## What is being asked:
Write out again each line of the material below, unchanged, from the first one to the line that holds "utenti finali*. |".

## Data extracts:
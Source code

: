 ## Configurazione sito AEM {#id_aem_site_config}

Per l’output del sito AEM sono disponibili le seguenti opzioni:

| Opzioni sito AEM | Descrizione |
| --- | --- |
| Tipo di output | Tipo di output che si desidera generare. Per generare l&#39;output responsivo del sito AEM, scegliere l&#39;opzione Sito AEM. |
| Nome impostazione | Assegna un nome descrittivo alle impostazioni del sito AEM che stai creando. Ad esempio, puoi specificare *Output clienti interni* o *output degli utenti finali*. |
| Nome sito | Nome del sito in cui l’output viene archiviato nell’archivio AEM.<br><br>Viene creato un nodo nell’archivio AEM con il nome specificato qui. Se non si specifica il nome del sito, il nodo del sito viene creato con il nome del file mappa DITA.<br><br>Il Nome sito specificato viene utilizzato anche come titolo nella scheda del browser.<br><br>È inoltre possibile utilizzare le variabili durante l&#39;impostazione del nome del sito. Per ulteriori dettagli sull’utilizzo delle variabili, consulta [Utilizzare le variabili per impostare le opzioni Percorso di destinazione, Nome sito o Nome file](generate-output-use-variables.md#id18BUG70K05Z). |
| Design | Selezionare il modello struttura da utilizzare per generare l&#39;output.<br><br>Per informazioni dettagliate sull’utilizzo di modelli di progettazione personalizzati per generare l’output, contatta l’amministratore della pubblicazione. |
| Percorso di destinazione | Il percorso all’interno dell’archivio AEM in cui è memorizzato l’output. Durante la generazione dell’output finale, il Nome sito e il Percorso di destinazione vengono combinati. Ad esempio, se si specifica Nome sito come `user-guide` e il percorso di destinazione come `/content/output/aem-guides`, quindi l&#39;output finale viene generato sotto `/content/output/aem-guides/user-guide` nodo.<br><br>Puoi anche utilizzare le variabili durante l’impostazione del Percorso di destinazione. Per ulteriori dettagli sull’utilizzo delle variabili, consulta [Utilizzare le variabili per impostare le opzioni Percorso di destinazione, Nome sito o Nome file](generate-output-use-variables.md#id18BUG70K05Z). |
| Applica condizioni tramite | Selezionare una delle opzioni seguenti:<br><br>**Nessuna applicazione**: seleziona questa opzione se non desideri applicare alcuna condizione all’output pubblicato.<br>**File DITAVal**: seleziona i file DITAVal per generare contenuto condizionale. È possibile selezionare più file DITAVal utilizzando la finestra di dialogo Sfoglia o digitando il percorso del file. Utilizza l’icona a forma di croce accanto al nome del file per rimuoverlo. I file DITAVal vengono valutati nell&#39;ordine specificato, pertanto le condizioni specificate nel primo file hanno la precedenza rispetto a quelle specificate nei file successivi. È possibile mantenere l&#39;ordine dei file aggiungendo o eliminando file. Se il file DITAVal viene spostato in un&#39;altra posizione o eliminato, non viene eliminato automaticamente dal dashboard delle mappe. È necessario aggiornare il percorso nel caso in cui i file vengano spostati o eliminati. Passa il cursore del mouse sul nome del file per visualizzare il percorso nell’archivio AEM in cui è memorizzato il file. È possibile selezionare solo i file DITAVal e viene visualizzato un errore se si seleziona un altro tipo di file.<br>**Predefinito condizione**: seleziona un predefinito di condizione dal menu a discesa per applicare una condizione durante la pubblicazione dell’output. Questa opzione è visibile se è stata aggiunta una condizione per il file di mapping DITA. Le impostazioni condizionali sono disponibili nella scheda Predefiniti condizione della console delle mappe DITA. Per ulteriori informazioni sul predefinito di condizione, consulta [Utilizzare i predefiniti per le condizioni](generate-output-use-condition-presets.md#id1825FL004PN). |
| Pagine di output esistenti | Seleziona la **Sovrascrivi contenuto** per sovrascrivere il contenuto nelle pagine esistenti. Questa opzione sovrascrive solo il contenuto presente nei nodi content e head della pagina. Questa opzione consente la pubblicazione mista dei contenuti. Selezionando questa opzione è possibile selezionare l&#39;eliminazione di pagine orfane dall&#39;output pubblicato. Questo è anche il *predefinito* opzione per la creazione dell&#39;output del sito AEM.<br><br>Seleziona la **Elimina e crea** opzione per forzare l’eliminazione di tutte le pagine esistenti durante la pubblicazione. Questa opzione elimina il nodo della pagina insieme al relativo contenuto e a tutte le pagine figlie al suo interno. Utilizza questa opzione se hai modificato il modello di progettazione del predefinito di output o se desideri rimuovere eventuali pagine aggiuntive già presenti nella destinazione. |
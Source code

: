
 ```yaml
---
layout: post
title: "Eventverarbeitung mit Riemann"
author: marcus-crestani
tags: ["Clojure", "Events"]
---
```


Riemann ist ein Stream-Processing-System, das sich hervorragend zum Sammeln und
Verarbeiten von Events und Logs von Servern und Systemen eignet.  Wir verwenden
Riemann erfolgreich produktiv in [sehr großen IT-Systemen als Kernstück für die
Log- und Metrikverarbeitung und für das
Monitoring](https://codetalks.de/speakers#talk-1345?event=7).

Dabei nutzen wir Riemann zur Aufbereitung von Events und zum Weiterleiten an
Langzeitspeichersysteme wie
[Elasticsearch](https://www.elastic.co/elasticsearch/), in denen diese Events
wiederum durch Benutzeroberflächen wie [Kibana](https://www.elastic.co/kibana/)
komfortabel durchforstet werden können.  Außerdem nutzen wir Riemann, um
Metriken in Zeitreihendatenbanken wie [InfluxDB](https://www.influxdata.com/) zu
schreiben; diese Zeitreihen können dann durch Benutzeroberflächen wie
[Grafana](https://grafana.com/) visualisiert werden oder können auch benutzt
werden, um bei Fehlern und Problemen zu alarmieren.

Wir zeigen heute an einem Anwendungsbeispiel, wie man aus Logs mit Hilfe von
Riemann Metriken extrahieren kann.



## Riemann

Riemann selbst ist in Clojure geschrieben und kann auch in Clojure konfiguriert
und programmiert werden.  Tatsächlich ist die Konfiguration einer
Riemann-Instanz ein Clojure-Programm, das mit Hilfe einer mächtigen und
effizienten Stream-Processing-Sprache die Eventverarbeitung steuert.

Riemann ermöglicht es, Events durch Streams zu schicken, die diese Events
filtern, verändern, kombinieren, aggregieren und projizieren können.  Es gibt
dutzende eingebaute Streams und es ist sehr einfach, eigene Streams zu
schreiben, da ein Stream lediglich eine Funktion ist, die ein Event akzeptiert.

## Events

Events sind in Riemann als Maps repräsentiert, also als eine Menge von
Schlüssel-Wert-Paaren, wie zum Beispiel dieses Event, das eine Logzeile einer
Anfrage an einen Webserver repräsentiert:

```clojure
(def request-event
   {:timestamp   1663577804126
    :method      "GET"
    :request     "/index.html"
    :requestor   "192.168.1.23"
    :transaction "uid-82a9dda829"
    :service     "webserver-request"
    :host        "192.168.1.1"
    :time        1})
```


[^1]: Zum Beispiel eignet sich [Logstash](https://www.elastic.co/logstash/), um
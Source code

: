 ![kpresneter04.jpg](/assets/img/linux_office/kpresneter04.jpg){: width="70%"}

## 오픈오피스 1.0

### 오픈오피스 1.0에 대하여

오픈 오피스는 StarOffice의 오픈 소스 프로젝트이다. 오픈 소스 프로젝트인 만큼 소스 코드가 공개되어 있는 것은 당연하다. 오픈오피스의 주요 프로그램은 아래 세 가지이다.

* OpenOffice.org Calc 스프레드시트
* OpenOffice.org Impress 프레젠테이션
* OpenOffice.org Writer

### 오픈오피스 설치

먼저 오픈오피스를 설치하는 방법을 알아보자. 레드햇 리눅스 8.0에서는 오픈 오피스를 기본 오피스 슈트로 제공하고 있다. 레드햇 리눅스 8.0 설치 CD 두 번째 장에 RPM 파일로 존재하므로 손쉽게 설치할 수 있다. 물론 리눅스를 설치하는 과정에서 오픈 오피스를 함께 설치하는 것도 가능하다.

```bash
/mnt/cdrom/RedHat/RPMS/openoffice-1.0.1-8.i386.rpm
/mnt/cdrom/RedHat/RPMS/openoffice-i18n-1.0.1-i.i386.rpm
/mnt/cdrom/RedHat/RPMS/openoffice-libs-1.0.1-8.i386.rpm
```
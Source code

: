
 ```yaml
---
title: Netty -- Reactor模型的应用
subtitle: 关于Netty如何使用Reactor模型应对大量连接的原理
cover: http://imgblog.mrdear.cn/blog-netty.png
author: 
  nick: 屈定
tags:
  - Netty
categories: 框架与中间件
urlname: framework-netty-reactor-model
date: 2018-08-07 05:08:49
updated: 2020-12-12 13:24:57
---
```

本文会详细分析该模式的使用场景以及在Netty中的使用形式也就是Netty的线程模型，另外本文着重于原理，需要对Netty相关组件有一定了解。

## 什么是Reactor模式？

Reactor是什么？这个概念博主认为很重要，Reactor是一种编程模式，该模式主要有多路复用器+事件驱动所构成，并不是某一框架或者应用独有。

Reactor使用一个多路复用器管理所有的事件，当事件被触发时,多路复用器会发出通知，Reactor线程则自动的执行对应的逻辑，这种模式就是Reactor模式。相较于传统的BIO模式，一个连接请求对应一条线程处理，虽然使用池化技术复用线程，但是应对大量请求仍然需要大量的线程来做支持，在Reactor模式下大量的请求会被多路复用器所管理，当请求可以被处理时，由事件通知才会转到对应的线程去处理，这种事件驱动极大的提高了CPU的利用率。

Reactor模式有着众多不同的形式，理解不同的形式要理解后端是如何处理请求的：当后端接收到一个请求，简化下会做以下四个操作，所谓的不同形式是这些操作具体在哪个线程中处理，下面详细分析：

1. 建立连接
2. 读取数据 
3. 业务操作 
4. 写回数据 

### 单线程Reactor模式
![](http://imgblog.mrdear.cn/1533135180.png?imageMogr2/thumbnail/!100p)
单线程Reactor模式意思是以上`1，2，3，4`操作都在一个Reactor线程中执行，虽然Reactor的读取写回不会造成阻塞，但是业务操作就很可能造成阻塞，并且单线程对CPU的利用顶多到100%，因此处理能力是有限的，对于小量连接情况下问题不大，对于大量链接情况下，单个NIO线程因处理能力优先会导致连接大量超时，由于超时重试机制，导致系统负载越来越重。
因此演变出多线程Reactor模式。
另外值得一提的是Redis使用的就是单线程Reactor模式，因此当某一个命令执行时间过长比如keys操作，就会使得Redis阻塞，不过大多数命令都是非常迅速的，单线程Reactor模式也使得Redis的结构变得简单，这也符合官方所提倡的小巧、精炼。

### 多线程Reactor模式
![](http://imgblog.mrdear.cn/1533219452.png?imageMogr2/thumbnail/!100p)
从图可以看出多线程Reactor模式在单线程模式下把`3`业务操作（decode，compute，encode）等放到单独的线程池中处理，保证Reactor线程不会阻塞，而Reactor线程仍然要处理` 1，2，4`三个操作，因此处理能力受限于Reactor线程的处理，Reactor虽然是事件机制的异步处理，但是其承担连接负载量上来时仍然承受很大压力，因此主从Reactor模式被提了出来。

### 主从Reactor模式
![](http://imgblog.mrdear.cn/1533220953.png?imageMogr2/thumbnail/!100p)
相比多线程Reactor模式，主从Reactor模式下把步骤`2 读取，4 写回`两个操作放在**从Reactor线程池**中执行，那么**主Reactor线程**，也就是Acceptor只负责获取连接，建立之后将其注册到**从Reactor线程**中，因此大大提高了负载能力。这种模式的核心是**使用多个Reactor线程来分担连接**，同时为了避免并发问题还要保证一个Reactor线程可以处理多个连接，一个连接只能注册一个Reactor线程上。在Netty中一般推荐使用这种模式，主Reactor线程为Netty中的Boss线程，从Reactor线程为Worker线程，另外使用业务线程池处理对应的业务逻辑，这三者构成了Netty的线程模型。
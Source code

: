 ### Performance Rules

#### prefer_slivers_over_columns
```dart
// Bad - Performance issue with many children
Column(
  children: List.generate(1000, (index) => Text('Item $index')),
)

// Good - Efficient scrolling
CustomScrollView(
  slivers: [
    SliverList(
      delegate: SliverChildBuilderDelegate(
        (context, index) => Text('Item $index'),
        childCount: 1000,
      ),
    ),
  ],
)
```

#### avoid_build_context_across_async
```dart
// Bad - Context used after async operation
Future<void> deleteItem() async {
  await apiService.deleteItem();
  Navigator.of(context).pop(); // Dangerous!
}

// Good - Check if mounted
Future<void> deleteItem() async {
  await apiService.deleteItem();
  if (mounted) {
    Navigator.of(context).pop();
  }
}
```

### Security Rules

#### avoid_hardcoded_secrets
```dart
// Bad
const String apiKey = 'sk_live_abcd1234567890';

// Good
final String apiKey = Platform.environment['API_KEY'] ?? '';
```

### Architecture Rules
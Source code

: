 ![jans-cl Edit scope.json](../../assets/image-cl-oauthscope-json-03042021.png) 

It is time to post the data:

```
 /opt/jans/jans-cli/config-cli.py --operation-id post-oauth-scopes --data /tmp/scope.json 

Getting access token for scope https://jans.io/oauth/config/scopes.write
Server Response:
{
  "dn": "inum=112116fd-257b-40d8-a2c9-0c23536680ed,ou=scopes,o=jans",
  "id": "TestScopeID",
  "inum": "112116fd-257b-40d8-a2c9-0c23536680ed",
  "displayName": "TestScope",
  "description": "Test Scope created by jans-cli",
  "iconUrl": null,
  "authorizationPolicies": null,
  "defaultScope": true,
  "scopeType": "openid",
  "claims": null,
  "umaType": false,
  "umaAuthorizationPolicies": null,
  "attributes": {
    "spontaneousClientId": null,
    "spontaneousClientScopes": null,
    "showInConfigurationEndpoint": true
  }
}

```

## Written answer:
Source code

: ## Configurazione sito AEM {#id_aem_site_config}

Per l’output del sito AEM sono disponibili le seguenti opzioni:

| Opzioni sito AEM | Descrizione |
| --- | --- |
| Tipo di output | Tipo di output che si desidera generare. Per generare l&#39;output responsivo del sito AEM, scegliere l&#39;opzione Sito AEM. |
| Nome impostazione | Assegna un nome descrittivo alle impostazioni del sito AEM che stai creando. Ad esempio, puoi specificare *Output clienti interni* o *output degli utenti finali*. |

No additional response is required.